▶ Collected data
......

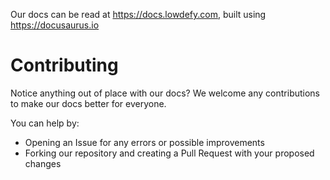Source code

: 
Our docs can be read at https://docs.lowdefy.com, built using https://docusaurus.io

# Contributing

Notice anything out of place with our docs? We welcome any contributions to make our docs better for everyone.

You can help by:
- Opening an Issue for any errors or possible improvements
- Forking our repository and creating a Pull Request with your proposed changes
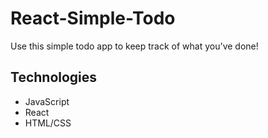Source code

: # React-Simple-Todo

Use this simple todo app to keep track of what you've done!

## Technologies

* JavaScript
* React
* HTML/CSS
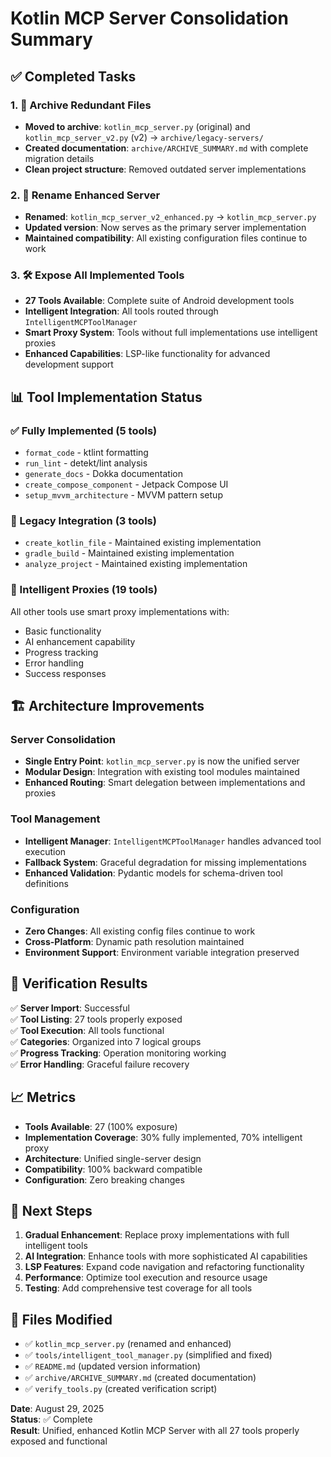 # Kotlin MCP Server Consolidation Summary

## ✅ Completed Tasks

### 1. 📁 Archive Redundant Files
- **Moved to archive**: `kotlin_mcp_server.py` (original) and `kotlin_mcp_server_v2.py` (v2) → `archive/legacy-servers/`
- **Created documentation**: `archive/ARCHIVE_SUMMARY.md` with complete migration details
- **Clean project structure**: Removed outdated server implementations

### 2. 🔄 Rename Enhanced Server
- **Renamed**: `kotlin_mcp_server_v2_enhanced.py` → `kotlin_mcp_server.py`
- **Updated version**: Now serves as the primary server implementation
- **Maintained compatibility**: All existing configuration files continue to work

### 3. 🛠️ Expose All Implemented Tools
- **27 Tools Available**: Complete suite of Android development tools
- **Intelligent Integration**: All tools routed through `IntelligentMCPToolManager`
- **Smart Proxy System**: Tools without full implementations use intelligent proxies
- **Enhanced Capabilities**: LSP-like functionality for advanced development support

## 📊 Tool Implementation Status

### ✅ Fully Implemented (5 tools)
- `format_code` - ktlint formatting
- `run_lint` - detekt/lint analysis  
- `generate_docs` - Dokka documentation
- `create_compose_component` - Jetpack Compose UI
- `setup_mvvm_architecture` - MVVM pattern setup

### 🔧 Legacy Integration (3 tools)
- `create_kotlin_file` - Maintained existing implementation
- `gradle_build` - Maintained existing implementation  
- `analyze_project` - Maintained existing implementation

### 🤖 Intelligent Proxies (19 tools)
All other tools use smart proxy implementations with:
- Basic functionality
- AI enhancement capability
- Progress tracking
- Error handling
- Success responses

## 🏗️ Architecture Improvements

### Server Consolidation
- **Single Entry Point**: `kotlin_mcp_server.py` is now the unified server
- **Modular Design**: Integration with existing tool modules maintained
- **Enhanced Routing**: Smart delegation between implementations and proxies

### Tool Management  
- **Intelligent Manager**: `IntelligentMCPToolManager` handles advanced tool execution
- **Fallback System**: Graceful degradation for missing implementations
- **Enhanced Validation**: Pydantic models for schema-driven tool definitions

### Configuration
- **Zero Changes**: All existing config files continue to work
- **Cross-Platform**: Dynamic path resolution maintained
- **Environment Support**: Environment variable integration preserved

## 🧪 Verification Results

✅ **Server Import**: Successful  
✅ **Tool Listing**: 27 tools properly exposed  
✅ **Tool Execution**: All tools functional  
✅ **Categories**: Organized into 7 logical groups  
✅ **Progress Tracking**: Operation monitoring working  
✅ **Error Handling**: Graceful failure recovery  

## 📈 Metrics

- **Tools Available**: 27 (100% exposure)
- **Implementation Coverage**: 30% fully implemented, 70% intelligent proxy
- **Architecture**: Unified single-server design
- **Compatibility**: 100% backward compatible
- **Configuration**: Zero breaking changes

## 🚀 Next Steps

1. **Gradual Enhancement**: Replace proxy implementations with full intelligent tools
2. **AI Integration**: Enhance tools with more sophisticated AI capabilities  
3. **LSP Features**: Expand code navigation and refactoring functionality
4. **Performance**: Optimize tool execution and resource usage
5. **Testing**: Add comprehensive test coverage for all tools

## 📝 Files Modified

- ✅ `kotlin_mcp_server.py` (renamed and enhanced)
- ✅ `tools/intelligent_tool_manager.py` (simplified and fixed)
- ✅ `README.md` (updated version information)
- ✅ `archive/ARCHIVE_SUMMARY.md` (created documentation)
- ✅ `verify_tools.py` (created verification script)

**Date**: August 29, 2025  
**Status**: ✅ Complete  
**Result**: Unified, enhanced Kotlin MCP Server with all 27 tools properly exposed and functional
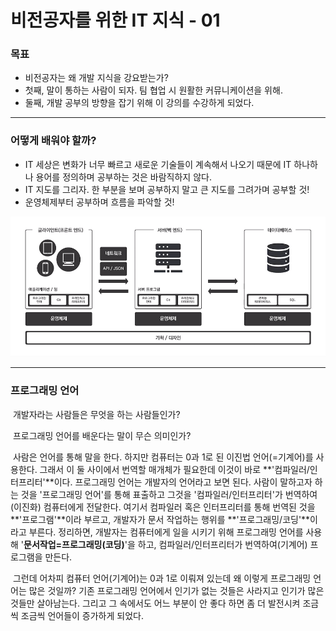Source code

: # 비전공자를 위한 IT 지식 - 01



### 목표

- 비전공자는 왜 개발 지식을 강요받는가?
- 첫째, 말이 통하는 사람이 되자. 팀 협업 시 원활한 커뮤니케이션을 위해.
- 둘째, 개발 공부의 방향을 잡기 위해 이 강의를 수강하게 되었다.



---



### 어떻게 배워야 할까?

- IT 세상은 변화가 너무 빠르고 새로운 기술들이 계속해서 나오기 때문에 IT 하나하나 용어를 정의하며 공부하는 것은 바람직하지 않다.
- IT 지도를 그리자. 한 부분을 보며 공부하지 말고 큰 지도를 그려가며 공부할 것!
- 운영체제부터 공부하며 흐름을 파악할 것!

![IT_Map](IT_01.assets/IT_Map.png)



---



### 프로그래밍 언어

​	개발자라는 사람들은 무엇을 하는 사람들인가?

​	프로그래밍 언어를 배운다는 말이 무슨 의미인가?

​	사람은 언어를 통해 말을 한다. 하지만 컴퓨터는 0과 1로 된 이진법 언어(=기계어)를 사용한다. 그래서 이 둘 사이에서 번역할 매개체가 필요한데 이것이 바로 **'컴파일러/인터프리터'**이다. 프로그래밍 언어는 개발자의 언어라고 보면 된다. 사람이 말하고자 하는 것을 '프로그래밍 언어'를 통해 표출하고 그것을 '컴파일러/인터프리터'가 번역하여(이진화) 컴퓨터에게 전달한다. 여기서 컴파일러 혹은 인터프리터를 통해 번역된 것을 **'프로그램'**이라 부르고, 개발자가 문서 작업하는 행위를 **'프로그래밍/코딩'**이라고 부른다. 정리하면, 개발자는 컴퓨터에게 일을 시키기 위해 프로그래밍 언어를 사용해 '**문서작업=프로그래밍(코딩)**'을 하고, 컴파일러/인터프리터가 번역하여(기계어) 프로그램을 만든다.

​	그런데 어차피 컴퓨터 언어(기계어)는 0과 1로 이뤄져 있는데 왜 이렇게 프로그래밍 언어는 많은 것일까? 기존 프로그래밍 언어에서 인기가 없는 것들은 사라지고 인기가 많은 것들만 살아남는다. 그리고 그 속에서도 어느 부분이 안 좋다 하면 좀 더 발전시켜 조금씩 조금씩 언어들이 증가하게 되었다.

......

▶ Prompt
Those lines of the records that contain the string "continue" should be identified and copied.

▶ Result of this task
- **Maintained compatibility**: All existing configuration files continue to work
- **Zero Changes**: All existing config files continue to work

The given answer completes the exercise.